Bei gut 900 Millimeter Brennweite (wie hier) hilft ein stabiles Stativ sehr, das Motiv im Sucher zu halten und unverwackelte Fotos aufzunehmen.

Meine Anforderungen an ein Reisestativ

Meine Anforderungen an das Safari-Stativ: Leicht soll es sein, damit ich beim Bushwalk nicht zu sehr ins Schwitzen gerate. Und gleichzeitig stabil genug, um auch noch bei 900 Millimeter oder gar 1200 Millimeter kleinbildäquivalenter Brennweite (beim Einsatz eines Telekonverters) verwacklungsfreie Aufnahmen zu ermöglichen. Das kommt schon fast dem Versuch einer Quadratur des Kreises nahe. Um es nicht zu kompliziert werden zu lassen, waren mir Daten wie die maximale Arbeitshöhe oder Zahl der Beinsegmente nicht ganz so wichtig.
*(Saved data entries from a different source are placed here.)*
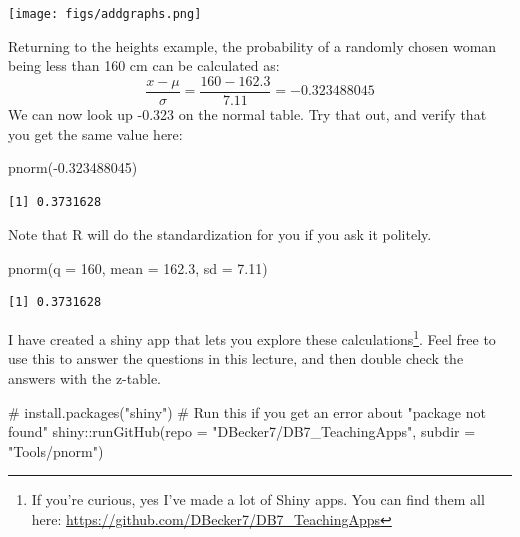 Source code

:\documentclass[
  letterpaper,
  DIV=11,
  numbers=noendperiod]{scrreprt}
\newenvironment{Shaded}{\begin{snugshade}}{\end{snugshade}}
\newcommand{\AttributeTok}[1]{\textcolor[rgb]{0.40,0.45,0.13}{#1}}
\newcommand{\CommentTok}[1]{\textcolor[rgb]{0.37,0.37,0.37}{#1}}
\newcommand{\DecValTok}[1]{\textcolor[rgb]{0.68,0.00,0.00}{#1}}
\newcommand{\FloatTok}[1]{\textcolor[rgb]{0.68,0.00,0.00}{#1}}
\newcommand{\FunctionTok}[1]{\textcolor[rgb]{0.28,0.35,0.67}{#1}}
\newcommand{\NormalTok}[1]{\textcolor[rgb]{0.00,0.23,0.31}{#1}}
\newcommand{\SpecialCharTok}[1]{\textcolor[rgb]{0.37,0.37,0.37}{#1}}
\newcommand{\StringTok}[1]{\textcolor[rgb]{0.13,0.47,0.30}{#1}}
\begin{document}
\texttt{[image: figs/addgraphs.png]}

Returning to the heights example, the probability of a randomly chosen
woman being less than 160 cm can be calculated as: \[
\frac{x - \mu}{\sigma} = \frac{160 - 162.3}{7.11} = -0.323488045
\] We can now look up -0.323 on the normal table. Try that out, and
verify that you get the same value here:

\begin{Shaded}
\begin{Highlighting}[]
\FunctionTok{pnorm}\NormalTok{(}\SpecialCharTok{{-}}\FloatTok{0.323488045}\NormalTok{)}
\end{Highlighting}
\end{Shaded}

\begin{verbatim}
[1] 0.3731628
\end{verbatim}

Note that R will do the standardization for you if you ask it politely.

\begin{Shaded}
\begin{Highlighting}[]
\FunctionTok{pnorm}\NormalTok{(}\AttributeTok{q =} \DecValTok{160}\NormalTok{, }\AttributeTok{mean =} \FloatTok{162.3}\NormalTok{, }\AttributeTok{sd =} \FloatTok{7.11}\NormalTok{)}
\end{Highlighting}
\end{Shaded}

\begin{verbatim}
[1] 0.3731628
\end{verbatim}

I have created a shiny app that lets you explore these
calculations\footnote{If you're curious, yes I've made a lot of Shiny
  apps. You can find them all here:
  \url{https://github.com/DBecker7/DB7_TeachingApps}}. Feel free to use
this to answer the questions in this lecture, and then double check the
answers with the z-table.

\begin{Shaded}
\begin{Highlighting}[]
\CommentTok{\# install.packages("shiny") \# Run this if you get an error about "package not found"}
\NormalTok{shiny}\SpecialCharTok{::}\FunctionTok{runGitHub}\NormalTok{(}\AttributeTok{repo =} \StringTok{"DBecker7/DB7\_TeachingApps"}\NormalTok{, }
    \AttributeTok{subdir =} \StringTok{"Tools/pnorm"}\NormalTok{)}
\end{Highlighting}
\end{Shaded}
\end{document}
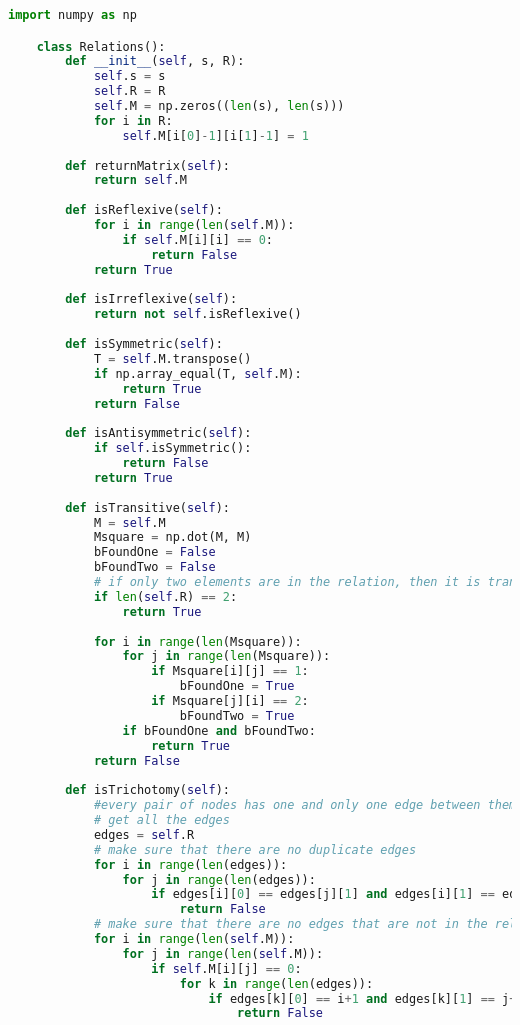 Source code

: \begin{lstlisting}[language=Python]
    import numpy as np

    class Relations():
        def __init__(self, s, R):
            self.s = s
            self.R = R
            self.M = np.zeros((len(s), len(s)))
            for i in R:
                self.M[i[0]-1][i[1]-1] = 1
    
        def returnMatrix(self):
            return self.M
    
        def isReflexive(self):
            for i in range(len(self.M)):
                if self.M[i][i] == 0:
                    return False
            return True
    
        def isIrreflexive(self):
            return not self.isReflexive()
    
        def isSymmetric(self):
            T = self.M.transpose()
            if np.array_equal(T, self.M):
                return True
            return False
    
        def isAntisymmetric(self):
            if self.isSymmetric():
                return False
            return True
    
        def isTransitive(self):
            M = self.M
            Msquare = np.dot(M, M)
            bFoundOne = False
            bFoundTwo = False
            # if only two elements are in the relation, then it is transitive (We cannot prove that R is not transitive. Such a proof actually has a special name: it is vacuously true that R is transitive.)
            if len(self.R) == 2:
                return True
    
            for i in range(len(Msquare)):
                for j in range(len(Msquare)):
                    if Msquare[i][j] == 1:
                        bFoundOne = True
                    if Msquare[j][i] == 2:
                        bFoundTwo = True
                if bFoundOne and bFoundTwo:
                    return True
            return False
    
        def isTrichotomy(self):
            #every pair of nodes has one and only one edge between them.        
            # get all the edges 
            edges = self.R
            # make sure that there are no duplicate edges
            for i in range(len(edges)):
                for j in range(len(edges)):
                    if edges[i][0] == edges[j][1] and edges[i][1] == edges[j][0]:
                        return False
            # make sure that there are no edges that are not in the relation                    
            for i in range(len(self.M)):
                for j in range(len(self.M)):
                    if self.M[i][j] == 0:
                        for k in range(len(edges)):
                            if edges[k][0] == i+1 and edges[k][1] == j+1:
                                return False
                    

\end{lstlisting}

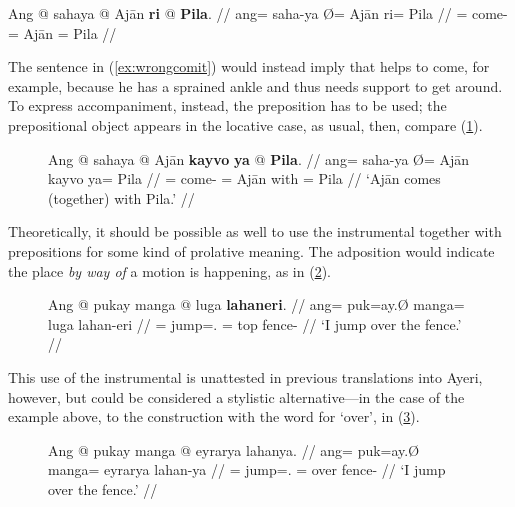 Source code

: \ex\label{ex:wrongcomit}\ljudge* \begingl
	\gla Ang @ sahaya {} @ Ajān \textbf{ri} @ \textbf{Pila}. //
	\glb ang= saha-ya Ø= Ajān ri= Pila //
	\glc \AgtT{}= come-\TsgM{} \Top{}= Ajān \Ins{}= Pila //
\endgl\xe

The sentence in (\ref{ex:wrongcomit}) would instead imply that  helps 
to come, for example, because he has a sprained ankle and thus needs support to
get around. To express accompaniment, instead, the preposition
 has to be used; the prepositional
object appears in the locative case, as usual, then, compare
(\ref{ex:comitwith}).

\begin{figure}[h]
\ex\label{ex:comitwith}%
\begingl
	\gla Ang @ sahaya {} @ Ajān \textbf{kayvo} \textbf{ya} @ \textbf{Pila}. //
	\glb ang= saha-ya Ø= Ajān kayvo ya= Pila //
	\glc \AgtT{}= come-\TsgM{} \Top{}= Ajān with \Loc{}= Pila //
	\glft `Ajān comes (together) with Pila.' //
\endgl\xe
\end{figure}

Theoretically, it should be possible as well to use the instrumental together
with prepositions for some kind of prolative meaning. The adposition would
indicate the place \emph{by way of} a motion is happening, as in
(\ref{ex:viains}).

\begin{figure}[h]
\ex\label{ex:viains}
\begingl
	\gla Ang @ pukay manga @ luga \textbf{lahaneri}. //
	\glb ang= puk=ay.Ø manga= luga lahan-eri //
	\glc \AgtT{}= jump=\Fsg{}.\Top{} \Dir{}= top fence-\Ins{} //
	\glft `I jump over the fence.' //
\endgl\xe
\end{figure}

This use of the instrumental is unattested in previous translations into Ayeri,
however, but could be considered a stylistic alternative---in the case of the
example above, to the construction with the word for `over',
 in (\ref{ex:vialoc}).

\begin{figure}[h]
\ex\label{ex:vialoc}
\begingl
	\gla Ang @ pukay manga @ eyrarya lahanya. //
	\glb ang= puk=ay.Ø manga= eyrarya lahan-ya //
	\glc \AgtT{}= jump=\Fsg{}.\Top{} \Dir{}= over fence-\Loc{} //
	\glft `I jump over the fence.' //
\endgl\xe
\end{figure}

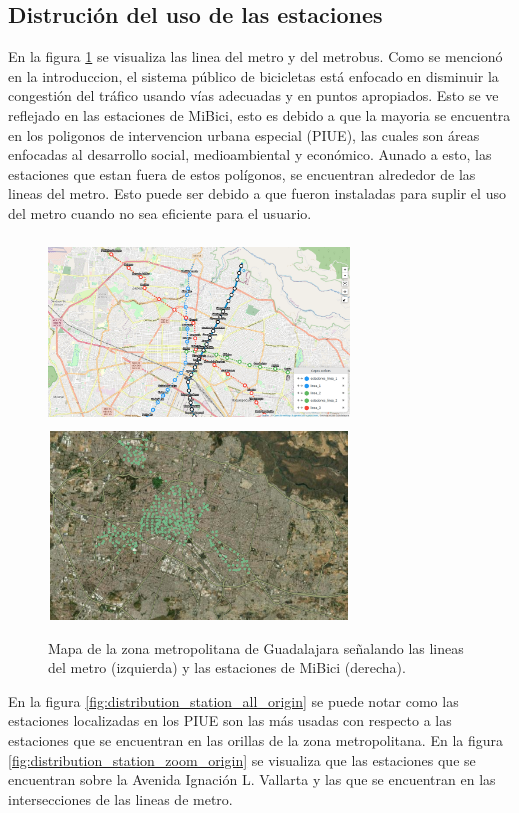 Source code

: \subsection{Distrución del uso de las estaciones}

En la figura \ref{fig:map_metro_stations} se visualiza las linea del metro y del metrobus. Como se mencionó en la introduccion, el sistema público de bicicletas está enfocado en disminuir la congestión del tráfico usando vías adecuadas y en puntos apropiados. Esto se ve reflejado en las estaciones de MiBici, esto es debido a que la mayoria se encuentra en los poligonos de intervencion urbana especial (PIUE), las cuales son áreas enfocadas al desarrollo social, medioambiental y económico\cite{poligono_2018}. Aunado a esto, las estaciones que estan fuera de estos polígonos, se encuentran alrededor de las lineas del metro. Esto puede ser debido a que fueron instaladas para suplir el uso del metro cuando no sea eficiente para el usuario.

\begin{figure}[H]
    \centering
    \includegraphics[width=8cm,height=5cm]{Graphics/map_with_metro_lines.png}
    \includegraphics[width=8cm,height=5cm]{Graphics/stations.png}
    \caption{Mapa de la zona metropolitana de Guadalajara señalando las lineas del metro (izquierda) y las estaciones de MiBici (derecha).}
    \label{fig:map_metro_stations}
\end{figure}

En la figura \ref{fig:distribution_station_all_origin} se puede notar como las estaciones localizadas en los PIUE son las más usadas con respecto a las estaciones que se encuentran en las orillas de la zona metropolitana. En la figura \ref{fig:distribution_station_zoom_origin} se visualiza que las estaciones que se encuentran sobre la Avenida Ignación L. Vallarta y las que se encuentran en las intersecciones de las lineas de metro.

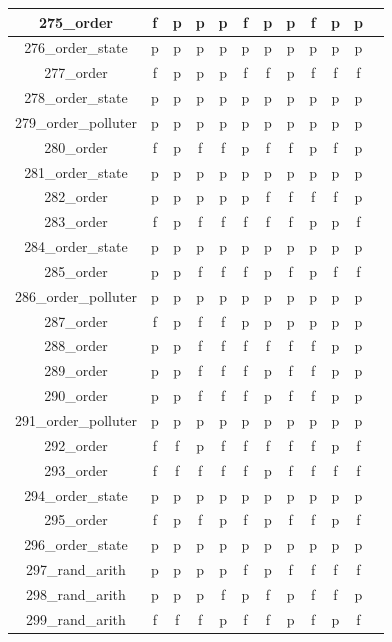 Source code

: \documentclass[
fancyheadings, %
%
%
]{stsreprt}
\begin{document}
\begin{longtable}{|c|c|c|c|c|c|c|c|c|c|c|c|}
\hline
275\_order & f & p & p & p & f & p & p & f & p & p \\
\hline
276\_order\_state & p & p & p & p & p & p & p & p & p & p \\
\hline
277\_order & f & p & p & p & f & f & p & f & f & f \\
\hline
278\_order\_state & p & p & p & p & p & p & p & p & p & p \\
\hline
279\_order\_polluter & p & p & p & p & p & p & p & p & p & p \\
\hline
280\_order & f & p & f & f & p & f & f & p & f & p \\
\hline
281\_order\_state & p & p & p & p & p & p & p & p & p & p \\
\hline
282\_order & p & p & p & p & p & f & f & f & f & p \\
\hline
283\_order & f & p & f & f & f & f & f & p & p & f \\
\hline
284\_order\_state & p & p & p & p & p & p & p & p & p & p \\
\hline
285\_order & p & p & f & f & f & p & f & p & f & f \\
\hline
286\_order\_polluter & p & p & p & p & p & p & p & p & p & p \\
\hline
287\_order & f & p & f & f & p & p & p & p & p & p \\
\hline
288\_order & p & p & f & f & f & f & f & f & p & p \\
\hline
289\_order & p & p & f & f & f & p & f & f & p & p \\
\hline
290\_order & p & p & f & f & f & p & f & f & p & p \\
\hline
291\_order\_polluter & p & p & p & p & p & p & p & p & p & p \\
\hline
292\_order & f & f & p & f & f & f & f & f & p & f \\
\hline
293\_order & f & f & f & f & f & p & f & f & f & f \\
\hline
294\_order\_state & p & p & p & p & p & p & p & p & p & p \\
\hline
295\_order & f & p & f & p & f & p & f & f & p & f \\
\hline
296\_order\_state & p & p & p & p & p & p & p & p & p & p \\
\hline
297\_rand\_arith & p & p & p & p & f & p & f & f & f & f \\
\hline
298\_rand\_arith & p & p & p & f & p & f & p & f & f & p \\
\hline
299\_rand\_arith & f & f & f & p & f & f & p & f & p & f \\

\end{longtable}
\end{document}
Links: Das Befree Advanced M-Lock Carbon (hier die Alu-Ausführung) wiegt nur 1,25 Kilo. Rechts: Die Beine lassen sich für den Transport platzsparend um 180 Grad über die Kopfplatte klappen. (Fotos: Manfrotto)

Alles in Allem schien mir das Befree Advanced M-Lock Carbon von Manfrotto einen guten Kompromiss zwischen allen meinen Anforderungen zu bieten. Es wiegt gerade einmal 1,25 Kilo bei einer Tragkraft von maximal acht Kilo. Das Packmaß ist mit 41 Zentimeter sehr klein, allerdings konnte Manfrotto die kompakte Bauweise nur durch vier Beinsegmente realisieren. Und die maximale Arbeitshöhe reicht mir mit 150 Zentimeter (bei ausgefahrener Mittelsäule) gerade so aus.

Verarbeitung

Das Befree Advanced M-Lock Carbon ist sehr gut verarbeitet. Die Verschlüsse lassen sich mit einer viertel Drehung öffnen beziehungsweise schließen.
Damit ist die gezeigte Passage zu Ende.